▸ Problem requirements:
Every entry, from the first line to the last, should be output exactly.

▸ Records for the task:
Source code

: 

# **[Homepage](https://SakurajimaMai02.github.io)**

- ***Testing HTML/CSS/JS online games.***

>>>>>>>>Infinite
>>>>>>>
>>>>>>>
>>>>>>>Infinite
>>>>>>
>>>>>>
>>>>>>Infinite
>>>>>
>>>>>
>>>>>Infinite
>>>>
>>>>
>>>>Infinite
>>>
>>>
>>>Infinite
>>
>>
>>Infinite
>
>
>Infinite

▸ Answer box:
Source code

: 

# **[Homepage](https://SakurajimaMai02.github.io)**

- ***Testing HTML/CSS/JS online games.***

>>>>>>>>Infinite
>>>>>>>
>>>>>>>
>>>>>>>Infinite
>>>>>>
>>>>>>
>>>>>>Infinite
>>>>>
>>>>>
>>>>>Infinite
>>>>
>>>>
>>>>Infinite
>>>
>>>
>>>Infinite
>>
>>
>>Infinite
>
>
>Infinite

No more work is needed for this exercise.